The metaphors of our current world and its dynamics are only too clear. And the reference to AI is not symbolic, but a visceral commentary on the future of tech-driven society that seeks knowledge beyond what propels the noble ideals of humanity forward. It is our obsession with the pursuit of knowledge for reasons that will only bring humanity very close to annihilation!

It was this annihilation of the Amarire that led to the rise of the Bjaauni, led by the terrible Odu. Zaa-Ha-Rrelle dies but Mother Creator leaves two human beings alive. Unfortunately Zaa-Ha-Rrellel had infected the two remaining humans with ambition and cruelty.

I think it is fair to mention that the poetry of Credo Mutwa is exquisite, functional and narrative-propelling in a compelling way; even though it is not his main craft.
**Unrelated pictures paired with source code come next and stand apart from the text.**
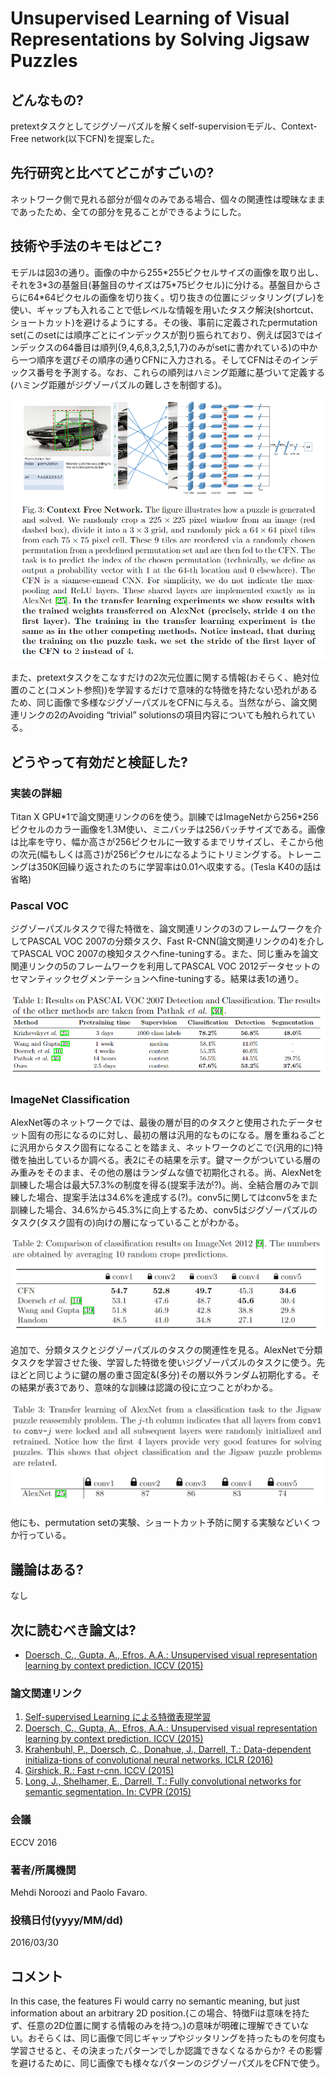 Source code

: # Unsupervised Learning of Visual Representations by Solving Jigsaw Puzzles

## どんなもの?
pretextタスクとしてジグゾーパズルを解くself-supervisionモデル、Context-Free network(以下CFN)を提案した。

## 先行研究と比べてどこがすごいの?
ネットワーク側で見れる部分が個々のみである場合、個々の関連性は曖昧なままであったため、全ての部分を見ることができるようにした。

## 技術や手法のキモはどこ?
モデルは図3の通り。画像の中から255\*255ピクセルサイズの画像を取り出し、それを3\*3の基盤目(碁盤目のサイズは75\*75ピクセル)に分ける。基盤目からさらに64\*64ピクセルの画像を切り抜く。切り抜きの位置にジッタリング(ブレ)を使い、ギャップも入れることで低レベルな情報を用いたタスク解決(shortcut、ショートカット)を避けるようにする。その後、事前に定義されたpermutation set(このsetには順序ごとにインデックスが割り振られており、例えば図3ではインデックスの64番目は順列{9,4,6,8,3,2,5,1,7}のみがsetに書かれている)の中から一つ順序を選びその順序の通りCFNに入力される。そしてCFNはそのインデックス番号を予測する。なお、これらの順列はハミング距離に基づいて定義する(ハミング距離がジグゾーパズルの難しさを制御する)。

![fig3](img/ULoVRbSJP/fig3.png)

また、pretextタスクをこなすだけの2次元位置に関する情報(おそらく、絶対位置のこと(コメント参照))を学習するだけで意味的な特徴を持たない恐れがあるため、同じ画像で多様なジグゾーパズルをCFNに与える。当然ながら、論文関連リンクの2のAvoiding “trivial” solutionsの項目内容についても触れられている。

## どうやって有効だと検証した?

### **実装の詳細**
Titan X GPU\*1で論文関連リンクの6を使う。訓練ではImageNetから256\*256ピクセルのカラー画像を1.3M使い、ミニバッチは256バッチサイズである。画像は比率を守り、幅か高さが256ピクセルに一致するまでリサイズし、そこから他の次元(幅もしくは高さ)が256ピクセルになるようにトリミングする。トレーニングは350K回繰り返されたのちに学習率は0.01へ収束する。(Tesla K40の話は省略)

### **Pascal VOC**  
ジグゾーパズルタスクで得た特徴を、論文関連リンクの3のフレームワークを介してPASCAL VOC 2007の分類タスク、Fast R-CNN(論文関連リンクの4)を介してPASCAL VOC 2007の検知タスクへfine-tuningする。また、同じ重みを論文関連リンクの5のフレームワークを利用してPASCAL VOC 2012データセットのセマンティックセグメンテーションへfine-tuningする。結果は表1の通り。

![tab1](img/ULoVRbSJP/table1.png)

### ImageNet Classification
AlexNet等のネットワークでは、最後の層が目的のタスクと使用されたデータセット固有の形になるのに対し、最初の層は汎用的なものになる。層を重ねるごとに汎用からタスク固有になることを踏まえ、ネットワークのどこで(汎用的に)特徴を抽出しているか調べる。表2にその結果を示す。鍵マークがついている層のみ重みをそのまま、その他の層はランダムな値で初期化される。尚、AlexNetを訓練した場合は最大57.3%の制度を得る(提案手法が?)。尚、全結合層のみで訓練した場合、提案手法は34.6%を達成する(?)。conv5に関してはconv5をまた訓練した場合、34.6%から45.3%に向上するため、conv5はジグゾーパズルのタスク(タスク固有の)向けの層になっていることがわかる。

![tab2](img/ULoVRbSJP/table2.png)

追加で、分類タスクとジグゾーパズルのタスクの関連性を見る。AlexNetで分類タスクを学習させた後、学習した特徴を使いジグゾーパズルのタスクに使う。先ほどと同じように鍵の層の重さ固定&(多分)その層以外ランダム初期化する。その結果が表3であり、意味的な訓練は認識の役に立つことがわかる。

![tab3](img/ULoVRbSJP/table3.png)

他にも、permutation setの実験、ショートカット予防に関する実験などいくつか行っている。

## 議論はある?
なし

## 次に読むべき論文は?
- [Doersch, C., Gupta, A., Efros, A.A.: Unsupervised visual representation learning by context prediction. ICCV (2015)](https://arxiv.org/abs/1505.05192)

### 論文関連リンク
1. [Self-supervised Learning による特徴表現学習](http://hirokatsukataoka.net/temp/cvpaper.challenge/SSL_0929_final.pdf)
2. [Doersch, C., Gupta, A., Efros, A.A.: Unsupervised visual representation learning by context prediction. ICCV (2015)](https://arxiv.org/abs/1505.05192)
3. [Krahenbuhl, P., Doersch, C., Donahue, J., Darrell, T.: Data-dependent initializa-tions of convolutional neural networks. ICLR (2016) ](https://arxiv.org/abs/1511.06856)
4. [Girshick, R.: Fast r-cnn. ICCV (2015)](https://arxiv.org/abs/1504.08083)
5. [Long, J., Shelhamer, E., Darrell, T.: Fully convolutional networks for semantic segmentation. In: CVPR (2015)](https://arxiv.org/abs/1605.06211)

### 会議
ECCV 2016

### 著者/所属機関
Mehdi Noroozi and Paolo Favaro.

### 投稿日付(yyyy/MM/dd)
2016/03/30

## コメント
In this case, the features Fi would carry no semantic meaning, but just information about an arbitrary 2D position.(この場合、特徴Fiは意味を持たず、任意の2D位置に関する情報のみを持つ。)の意味が明確に理解できていない。おそらくは、同じ画像で同じギャップやジッタリングを持ったものを何度も学習させると、その決まったパターンでしか認識できなくなるからか? その影響を避けるために、同じ画像でも様々なパターンのジグゾーパズルをCFNで使う。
It is steeped in prose and it is a foundation of his myth-making. The nine poems that open Indaba, My Children lay the foundation for the narrative that follows. And it is only fitting that the epic story of this proportion is preceded by the poetry and prose of equal if not more elegant magnitude.

This prologue of poetry opens a new world of magic realism, futuristic writing and ancestral knowledge that Mkhulu Credo Mutwa delivers with poignancy and great import.